Community observes ‘a day of service and love’ five years after Stoneman Douglas shooting
South Florida Sun-Sentinel | By Spencer Norris | February 14, 2023
Parkland and other communities across South Florida are coming together to mark five years since the shooting at Marjory Stoneman Douglas High School.
While the wounds remain deep five years later, for some people, time has made them less raw.
Two teachers, Felicia Burgin and Cindi Helverson, stopped by a small public commemoration at a garden outside of the school Tuesday morning, at the corner of Holmberg and Pine Island Road. It was the first time either had decided to spend Feb. 14 on campus since the attack.
Burgin, an English teacher, said she wasn’t sure how she would feel once she stepped onto the property, but for the moment felt like was the right next step in the healing process.
“It’s year five, and it seems like a very [momentous] year for some reason, like a shift of sorts,” she said. It’s the first year since the tragedy that she plans to celebrate Valentine’s Day.
“For a long time, we just felt like that was disrespectful or sad, or like somehow we weren’t remembering them by celebrating,” she said. “But it feels like it’s come to a point where maybe we can celebrate them on Valentine’s Day.”
The school district’s “Day of Service and Love” was designated as a day for students, staff and volunteers “to come together to support each other through a variety of community service activities at schools across the county,” the district said.
17, the count of those lost in the tragedy, is a number that will run through the commemorations. At 10:17 a.m. Tuesday, 17 Stoneman Douglas staff members placed flowers on plaques for each of the 17 victims who died at the school in 2018.
Broward Commissioner Michael Udine and Congressmen Maxwell Frost and Jared Moskowitz stopped to make remarks at news conferences at the school and neighboring Pine Trails Park.
“This community is still not healed, and it is a scab that constantly gets picked off every time there is another mass shooting in another community,” Moskowitz said.
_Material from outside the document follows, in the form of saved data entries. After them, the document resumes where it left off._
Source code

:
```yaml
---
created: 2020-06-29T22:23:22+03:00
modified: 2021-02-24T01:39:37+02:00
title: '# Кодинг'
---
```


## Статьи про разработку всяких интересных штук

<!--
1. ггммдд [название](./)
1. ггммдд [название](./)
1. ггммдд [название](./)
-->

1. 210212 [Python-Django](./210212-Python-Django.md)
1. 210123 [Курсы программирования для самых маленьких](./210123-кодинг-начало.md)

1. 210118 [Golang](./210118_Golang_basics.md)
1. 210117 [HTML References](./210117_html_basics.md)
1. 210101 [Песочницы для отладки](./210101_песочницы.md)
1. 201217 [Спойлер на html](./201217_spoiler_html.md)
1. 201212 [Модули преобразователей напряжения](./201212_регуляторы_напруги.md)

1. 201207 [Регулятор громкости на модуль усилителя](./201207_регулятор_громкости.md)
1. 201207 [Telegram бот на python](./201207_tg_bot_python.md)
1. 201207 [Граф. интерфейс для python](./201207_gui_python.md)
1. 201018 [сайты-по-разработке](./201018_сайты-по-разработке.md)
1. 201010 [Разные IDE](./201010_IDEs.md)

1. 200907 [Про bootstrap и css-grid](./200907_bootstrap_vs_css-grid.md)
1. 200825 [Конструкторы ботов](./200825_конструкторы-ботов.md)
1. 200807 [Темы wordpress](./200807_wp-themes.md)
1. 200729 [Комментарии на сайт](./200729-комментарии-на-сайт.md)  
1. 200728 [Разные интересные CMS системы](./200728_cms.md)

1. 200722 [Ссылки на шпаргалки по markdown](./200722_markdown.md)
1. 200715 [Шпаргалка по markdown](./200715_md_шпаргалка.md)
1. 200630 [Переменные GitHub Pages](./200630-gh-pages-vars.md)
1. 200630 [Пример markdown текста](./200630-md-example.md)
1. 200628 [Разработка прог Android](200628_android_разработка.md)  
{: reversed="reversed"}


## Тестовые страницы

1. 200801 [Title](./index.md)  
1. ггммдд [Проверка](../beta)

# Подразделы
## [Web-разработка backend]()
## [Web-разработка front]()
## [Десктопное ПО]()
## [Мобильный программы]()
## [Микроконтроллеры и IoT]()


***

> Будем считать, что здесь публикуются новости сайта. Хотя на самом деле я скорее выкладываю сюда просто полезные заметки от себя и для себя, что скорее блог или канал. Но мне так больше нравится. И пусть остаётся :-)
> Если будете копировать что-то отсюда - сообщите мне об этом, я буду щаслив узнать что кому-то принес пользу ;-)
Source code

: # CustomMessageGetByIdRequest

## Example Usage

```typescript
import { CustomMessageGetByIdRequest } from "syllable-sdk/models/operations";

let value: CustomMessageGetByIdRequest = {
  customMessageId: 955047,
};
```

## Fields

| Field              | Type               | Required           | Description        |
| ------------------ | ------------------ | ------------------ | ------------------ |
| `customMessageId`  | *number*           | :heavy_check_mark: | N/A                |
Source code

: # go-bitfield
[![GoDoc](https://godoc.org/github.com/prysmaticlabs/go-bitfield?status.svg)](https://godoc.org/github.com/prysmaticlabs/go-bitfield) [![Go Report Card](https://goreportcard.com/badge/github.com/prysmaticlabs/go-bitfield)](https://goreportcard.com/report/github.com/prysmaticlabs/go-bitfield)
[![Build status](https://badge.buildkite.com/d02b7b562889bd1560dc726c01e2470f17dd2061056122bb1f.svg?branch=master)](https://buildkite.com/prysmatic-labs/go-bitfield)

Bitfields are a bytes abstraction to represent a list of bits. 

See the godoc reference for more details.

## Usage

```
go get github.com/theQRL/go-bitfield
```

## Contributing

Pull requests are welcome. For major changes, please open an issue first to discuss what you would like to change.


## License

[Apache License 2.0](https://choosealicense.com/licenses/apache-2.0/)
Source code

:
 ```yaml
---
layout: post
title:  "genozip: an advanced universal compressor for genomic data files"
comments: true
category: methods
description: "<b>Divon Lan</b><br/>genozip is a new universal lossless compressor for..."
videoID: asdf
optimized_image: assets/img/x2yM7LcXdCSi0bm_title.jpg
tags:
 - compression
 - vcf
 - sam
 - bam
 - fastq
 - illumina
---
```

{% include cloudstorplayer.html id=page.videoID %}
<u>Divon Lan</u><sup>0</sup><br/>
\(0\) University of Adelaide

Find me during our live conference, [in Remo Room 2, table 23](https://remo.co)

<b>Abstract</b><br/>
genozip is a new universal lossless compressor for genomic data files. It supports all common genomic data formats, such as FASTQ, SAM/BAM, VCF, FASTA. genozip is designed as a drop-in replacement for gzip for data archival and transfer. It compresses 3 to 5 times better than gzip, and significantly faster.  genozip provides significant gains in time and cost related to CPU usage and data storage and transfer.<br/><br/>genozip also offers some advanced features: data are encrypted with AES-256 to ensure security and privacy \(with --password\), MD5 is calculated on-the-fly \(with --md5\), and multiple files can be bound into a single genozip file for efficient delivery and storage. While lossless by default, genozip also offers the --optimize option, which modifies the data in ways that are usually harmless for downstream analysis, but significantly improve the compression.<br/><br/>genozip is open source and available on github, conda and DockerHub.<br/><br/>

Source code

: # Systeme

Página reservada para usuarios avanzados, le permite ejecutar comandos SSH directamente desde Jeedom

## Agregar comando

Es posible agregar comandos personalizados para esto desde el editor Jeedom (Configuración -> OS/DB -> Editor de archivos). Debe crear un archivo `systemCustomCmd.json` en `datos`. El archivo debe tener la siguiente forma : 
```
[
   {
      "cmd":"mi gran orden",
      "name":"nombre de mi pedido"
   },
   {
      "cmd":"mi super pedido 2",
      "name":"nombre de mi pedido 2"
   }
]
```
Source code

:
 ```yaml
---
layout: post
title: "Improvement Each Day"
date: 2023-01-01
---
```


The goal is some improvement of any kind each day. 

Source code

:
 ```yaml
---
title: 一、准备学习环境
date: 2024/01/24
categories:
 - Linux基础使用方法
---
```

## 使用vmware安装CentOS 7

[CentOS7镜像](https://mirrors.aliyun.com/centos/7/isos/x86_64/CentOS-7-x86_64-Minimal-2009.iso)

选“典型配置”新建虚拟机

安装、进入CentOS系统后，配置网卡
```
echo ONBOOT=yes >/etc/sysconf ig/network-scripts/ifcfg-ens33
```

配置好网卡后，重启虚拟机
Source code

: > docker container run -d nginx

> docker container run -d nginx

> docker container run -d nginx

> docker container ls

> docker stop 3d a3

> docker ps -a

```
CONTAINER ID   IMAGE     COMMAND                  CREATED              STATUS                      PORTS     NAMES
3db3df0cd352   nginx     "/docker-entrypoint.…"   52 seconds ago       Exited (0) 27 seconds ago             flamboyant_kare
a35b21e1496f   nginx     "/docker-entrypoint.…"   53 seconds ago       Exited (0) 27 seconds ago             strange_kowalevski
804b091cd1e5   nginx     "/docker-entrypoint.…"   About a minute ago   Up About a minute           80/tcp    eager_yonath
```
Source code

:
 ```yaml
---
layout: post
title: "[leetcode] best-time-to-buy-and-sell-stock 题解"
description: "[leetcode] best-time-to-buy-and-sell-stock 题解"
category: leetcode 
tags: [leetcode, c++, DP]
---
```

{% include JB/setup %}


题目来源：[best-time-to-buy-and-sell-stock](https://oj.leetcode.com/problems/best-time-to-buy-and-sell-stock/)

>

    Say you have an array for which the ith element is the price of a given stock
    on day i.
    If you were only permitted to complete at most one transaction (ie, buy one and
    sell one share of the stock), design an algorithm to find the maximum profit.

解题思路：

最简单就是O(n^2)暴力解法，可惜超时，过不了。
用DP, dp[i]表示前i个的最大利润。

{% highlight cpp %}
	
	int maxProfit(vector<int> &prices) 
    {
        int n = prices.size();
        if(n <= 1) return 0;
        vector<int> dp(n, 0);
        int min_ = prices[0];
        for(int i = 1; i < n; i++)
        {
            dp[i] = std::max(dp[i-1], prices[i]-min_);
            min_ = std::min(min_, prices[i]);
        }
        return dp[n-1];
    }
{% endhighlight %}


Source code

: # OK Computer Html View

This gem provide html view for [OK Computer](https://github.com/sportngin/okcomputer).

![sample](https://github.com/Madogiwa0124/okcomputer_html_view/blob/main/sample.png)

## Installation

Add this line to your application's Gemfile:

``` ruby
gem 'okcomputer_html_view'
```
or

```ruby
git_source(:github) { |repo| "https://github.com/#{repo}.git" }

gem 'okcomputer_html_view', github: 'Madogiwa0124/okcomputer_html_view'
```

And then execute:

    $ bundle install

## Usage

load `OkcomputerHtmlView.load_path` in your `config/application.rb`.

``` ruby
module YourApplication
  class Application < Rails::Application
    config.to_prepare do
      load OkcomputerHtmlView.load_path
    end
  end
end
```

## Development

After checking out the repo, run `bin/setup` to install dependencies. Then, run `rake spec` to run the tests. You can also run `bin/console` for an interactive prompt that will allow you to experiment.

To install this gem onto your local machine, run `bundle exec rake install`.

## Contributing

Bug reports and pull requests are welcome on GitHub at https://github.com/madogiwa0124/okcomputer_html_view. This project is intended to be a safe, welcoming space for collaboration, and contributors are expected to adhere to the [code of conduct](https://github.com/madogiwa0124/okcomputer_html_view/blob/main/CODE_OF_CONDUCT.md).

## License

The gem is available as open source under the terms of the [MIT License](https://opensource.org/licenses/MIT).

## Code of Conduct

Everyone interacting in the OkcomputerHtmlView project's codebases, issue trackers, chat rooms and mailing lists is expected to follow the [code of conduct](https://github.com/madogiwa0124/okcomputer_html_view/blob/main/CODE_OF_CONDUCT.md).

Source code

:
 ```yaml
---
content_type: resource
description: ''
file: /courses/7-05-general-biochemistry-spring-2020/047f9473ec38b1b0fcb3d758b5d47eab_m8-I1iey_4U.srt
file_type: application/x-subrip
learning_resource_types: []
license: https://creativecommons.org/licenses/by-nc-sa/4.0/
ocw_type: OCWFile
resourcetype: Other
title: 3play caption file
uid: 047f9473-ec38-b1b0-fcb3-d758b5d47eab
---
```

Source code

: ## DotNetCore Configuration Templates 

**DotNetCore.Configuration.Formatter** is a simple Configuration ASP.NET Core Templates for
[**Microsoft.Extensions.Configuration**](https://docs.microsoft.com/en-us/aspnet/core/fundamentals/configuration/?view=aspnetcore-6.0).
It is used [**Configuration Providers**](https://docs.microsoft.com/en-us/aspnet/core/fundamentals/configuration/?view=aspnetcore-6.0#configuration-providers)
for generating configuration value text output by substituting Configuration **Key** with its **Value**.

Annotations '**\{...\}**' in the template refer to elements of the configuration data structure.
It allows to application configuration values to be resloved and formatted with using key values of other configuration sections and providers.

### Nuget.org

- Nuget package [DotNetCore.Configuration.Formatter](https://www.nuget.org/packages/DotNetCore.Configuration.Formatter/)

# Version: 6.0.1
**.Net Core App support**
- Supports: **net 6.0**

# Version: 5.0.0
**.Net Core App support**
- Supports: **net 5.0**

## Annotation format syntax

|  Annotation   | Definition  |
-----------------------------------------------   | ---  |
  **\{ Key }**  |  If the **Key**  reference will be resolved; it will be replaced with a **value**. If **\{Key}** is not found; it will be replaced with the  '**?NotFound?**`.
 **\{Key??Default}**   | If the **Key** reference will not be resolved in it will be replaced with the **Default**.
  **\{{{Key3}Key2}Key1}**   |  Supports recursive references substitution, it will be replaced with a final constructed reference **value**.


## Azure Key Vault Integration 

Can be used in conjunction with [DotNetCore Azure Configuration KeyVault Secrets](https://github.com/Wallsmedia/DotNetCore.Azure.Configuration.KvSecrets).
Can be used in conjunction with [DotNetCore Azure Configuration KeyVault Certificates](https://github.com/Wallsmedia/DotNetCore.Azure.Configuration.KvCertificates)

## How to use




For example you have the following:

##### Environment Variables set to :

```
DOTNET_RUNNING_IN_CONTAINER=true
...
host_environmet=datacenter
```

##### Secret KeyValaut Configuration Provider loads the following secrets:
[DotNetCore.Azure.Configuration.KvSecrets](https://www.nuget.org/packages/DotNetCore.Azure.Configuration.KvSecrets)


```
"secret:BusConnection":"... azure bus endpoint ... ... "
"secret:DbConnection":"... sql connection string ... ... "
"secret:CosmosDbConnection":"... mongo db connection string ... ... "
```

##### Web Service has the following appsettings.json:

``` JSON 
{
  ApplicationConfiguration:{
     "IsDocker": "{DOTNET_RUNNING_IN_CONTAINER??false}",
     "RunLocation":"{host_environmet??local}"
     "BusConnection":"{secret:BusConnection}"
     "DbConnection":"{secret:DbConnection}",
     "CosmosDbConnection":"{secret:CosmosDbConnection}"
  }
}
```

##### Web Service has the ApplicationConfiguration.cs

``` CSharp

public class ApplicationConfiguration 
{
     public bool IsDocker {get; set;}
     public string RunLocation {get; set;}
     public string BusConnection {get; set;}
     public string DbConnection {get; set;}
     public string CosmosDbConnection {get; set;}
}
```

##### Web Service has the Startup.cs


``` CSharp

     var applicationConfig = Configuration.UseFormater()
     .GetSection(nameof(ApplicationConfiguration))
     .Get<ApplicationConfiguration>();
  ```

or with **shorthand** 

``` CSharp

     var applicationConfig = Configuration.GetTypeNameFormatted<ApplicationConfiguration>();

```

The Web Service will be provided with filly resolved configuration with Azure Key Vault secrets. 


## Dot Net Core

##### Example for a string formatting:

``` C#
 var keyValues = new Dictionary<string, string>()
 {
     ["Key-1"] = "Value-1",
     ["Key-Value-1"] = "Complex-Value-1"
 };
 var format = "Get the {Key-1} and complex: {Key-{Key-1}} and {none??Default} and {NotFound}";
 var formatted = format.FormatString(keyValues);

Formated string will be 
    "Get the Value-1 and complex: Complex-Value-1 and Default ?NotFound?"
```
His comments come on the heels of an attack that happened Monday night, when a gunman opened fire at Michigan State University, killing three students and wounding five.
But while politicians tried to steer clear of politics, there was no avoiding the policy issues roiling in the background.
The elected officials visiting Stoneman Douglas stopped to answer questions about the legislative proposals. Moskowitz, who was a state representative at the time of the massacre, is among those who’ve opposed Florida’s move toward allowing people to carry concealed weapons without having to get a permit. Supporters of the bill have said it protects people’s right to protect themselves.
But Moskowitz said Florida allowing permitless carry is “obviously a step backward. It’s a solution in search of a problem that does not exist.”
Eric and Margaret Lipetz, 86 and 83, stopped to visit the memorial garden. Eric, a Belgian Holocaust survivor, said a brief prayer before taking a seat next to his wife. He had lectured at the school previously, including a week before the shooting, he said. Their youngest grandchild will start school at Marjory Stoneman Douglas next year.
“When we came here, I thought that was the end of this kind of stuff. These mass killings, these genocides, the stupidity of wars and all. But it starts all over again,” Eric said.
He asked aloud the sort of desperate questions that, in spite of the healing that has occurred, have hung like a pall over the community since the shooting.
“Where does it stop? How does it stop? When are we going to grow up? Why do we need so many weapons? Why can’t we control crime? Why can’t we control any of this?” he wondered.
“My generation is getting too old to continue,” he said. “But you gotta pick up the flame. You’ve gotta do something to stop all this stupidity.”